The Latin Alternative is a nationally syndicated public radio program in the United States focused on latin alternative, Latin rock, indie, Latin hip-hop, tropical music, Latin funk and other left of center Latin music genres. The weekly show is co-hosted by entrepreneur Josh Norek (co-founder of the Latin Alternative Music Conference and Nacional Records, current president of Regalias Digitales) and journalist Ernesto Lechner (Rolling Stone, LA Times and author of the book Rock en Español: The Latin Rock Explosion).

The Latin Alternative launched in 2009 and is the first syndicated English-language public radio show focused on Latin Alternative music.
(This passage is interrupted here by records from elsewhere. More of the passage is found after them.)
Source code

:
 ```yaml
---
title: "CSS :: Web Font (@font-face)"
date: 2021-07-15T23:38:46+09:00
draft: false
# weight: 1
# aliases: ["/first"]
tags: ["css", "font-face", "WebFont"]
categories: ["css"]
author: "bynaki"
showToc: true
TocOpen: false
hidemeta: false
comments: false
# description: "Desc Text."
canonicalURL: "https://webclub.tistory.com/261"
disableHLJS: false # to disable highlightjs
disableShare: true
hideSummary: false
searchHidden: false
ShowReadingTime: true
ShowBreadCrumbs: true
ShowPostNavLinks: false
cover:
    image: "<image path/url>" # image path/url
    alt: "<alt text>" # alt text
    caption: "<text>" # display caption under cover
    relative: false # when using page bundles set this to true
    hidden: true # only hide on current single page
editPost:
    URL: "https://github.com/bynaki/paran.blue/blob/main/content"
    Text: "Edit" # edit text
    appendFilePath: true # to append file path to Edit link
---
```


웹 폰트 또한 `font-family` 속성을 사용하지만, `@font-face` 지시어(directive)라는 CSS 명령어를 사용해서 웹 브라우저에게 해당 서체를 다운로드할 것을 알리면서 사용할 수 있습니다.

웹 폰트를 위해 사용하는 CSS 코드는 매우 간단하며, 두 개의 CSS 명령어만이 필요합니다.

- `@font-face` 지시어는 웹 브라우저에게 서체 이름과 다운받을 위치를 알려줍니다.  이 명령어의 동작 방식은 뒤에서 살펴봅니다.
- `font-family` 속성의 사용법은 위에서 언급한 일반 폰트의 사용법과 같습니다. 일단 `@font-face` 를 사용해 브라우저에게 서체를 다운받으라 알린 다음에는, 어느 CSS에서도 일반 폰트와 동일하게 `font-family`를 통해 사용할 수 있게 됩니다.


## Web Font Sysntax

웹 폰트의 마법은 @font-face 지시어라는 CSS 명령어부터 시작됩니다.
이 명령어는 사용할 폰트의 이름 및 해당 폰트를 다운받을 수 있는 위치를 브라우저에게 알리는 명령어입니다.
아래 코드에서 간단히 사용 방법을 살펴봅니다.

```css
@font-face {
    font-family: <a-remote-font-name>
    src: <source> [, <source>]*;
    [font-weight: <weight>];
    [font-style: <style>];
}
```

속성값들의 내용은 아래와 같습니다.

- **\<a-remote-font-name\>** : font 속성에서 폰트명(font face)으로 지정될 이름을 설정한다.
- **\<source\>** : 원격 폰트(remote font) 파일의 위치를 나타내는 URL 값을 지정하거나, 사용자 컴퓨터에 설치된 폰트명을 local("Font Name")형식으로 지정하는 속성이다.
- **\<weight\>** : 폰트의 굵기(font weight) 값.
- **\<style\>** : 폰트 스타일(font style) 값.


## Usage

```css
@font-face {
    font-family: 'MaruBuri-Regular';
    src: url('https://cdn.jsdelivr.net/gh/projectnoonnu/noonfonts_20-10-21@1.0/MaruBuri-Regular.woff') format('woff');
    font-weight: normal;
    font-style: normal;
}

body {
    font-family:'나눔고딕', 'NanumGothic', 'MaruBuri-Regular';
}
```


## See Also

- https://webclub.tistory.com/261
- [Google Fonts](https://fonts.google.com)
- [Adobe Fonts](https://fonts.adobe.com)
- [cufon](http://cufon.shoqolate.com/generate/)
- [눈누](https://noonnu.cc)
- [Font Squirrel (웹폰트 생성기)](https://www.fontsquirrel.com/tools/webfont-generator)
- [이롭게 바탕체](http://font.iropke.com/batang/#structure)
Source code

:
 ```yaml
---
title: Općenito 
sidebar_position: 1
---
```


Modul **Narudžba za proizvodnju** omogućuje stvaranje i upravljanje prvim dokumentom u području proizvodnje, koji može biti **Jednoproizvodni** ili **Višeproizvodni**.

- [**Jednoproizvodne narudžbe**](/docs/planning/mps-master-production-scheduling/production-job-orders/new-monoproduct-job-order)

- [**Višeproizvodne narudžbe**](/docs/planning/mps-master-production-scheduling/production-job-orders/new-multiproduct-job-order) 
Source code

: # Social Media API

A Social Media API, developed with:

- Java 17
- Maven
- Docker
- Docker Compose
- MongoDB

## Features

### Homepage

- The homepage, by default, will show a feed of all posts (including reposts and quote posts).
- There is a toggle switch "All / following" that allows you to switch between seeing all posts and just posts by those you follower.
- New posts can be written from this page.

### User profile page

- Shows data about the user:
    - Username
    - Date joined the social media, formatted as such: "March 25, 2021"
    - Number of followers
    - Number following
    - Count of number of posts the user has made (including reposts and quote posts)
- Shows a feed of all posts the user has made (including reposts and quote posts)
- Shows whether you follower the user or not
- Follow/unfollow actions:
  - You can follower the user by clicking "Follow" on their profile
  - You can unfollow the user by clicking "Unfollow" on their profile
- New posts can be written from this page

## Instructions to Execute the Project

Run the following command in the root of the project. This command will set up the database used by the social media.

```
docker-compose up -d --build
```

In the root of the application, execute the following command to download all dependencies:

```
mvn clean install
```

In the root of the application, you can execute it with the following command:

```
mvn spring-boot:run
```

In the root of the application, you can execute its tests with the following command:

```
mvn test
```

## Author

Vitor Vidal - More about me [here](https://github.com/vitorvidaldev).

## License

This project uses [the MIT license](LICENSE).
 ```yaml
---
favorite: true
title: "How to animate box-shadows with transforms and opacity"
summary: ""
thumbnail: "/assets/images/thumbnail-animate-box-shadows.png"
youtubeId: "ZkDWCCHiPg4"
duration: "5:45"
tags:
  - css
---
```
The program airs weekly on 55 public radio stations and is produced by WEXT (Troy, NY), with national distribution via Public Radio Exchange. Affiliates include KCSN (Los Angeles), WXPN (Philadelphia, KXT (Dallas) and WMFE (Orlando).

In 2013, The Latin Alternative entered into a partnership with Cal State University Northridge (CSUN) station KCSN to help launch the first 24-hour Latin Alternative format station, airing on KCSN HD2. The KCSN HD2 channel's music programming was initially overseen by co-host Josh Norek, with CSUN students eventually taking over the day to day programming.

The program has hosted takeover episodes with many of the Latin Alternative music genre's biggest artists. Past guests include icons like Calle 13, Cafe Tacuba, Carlos Santana, Eddie Palmieri, Los Lobos and Ozomatli as well as newer acts like Ana Tijoux, Alex Cuba, Cimafunk and The Warning. In 2019 The Latin Alternative celebrated its 300th episode. In 2024, the show celebrated its fifteen year anniversary with a special takeover episode featuring Chicano Batman.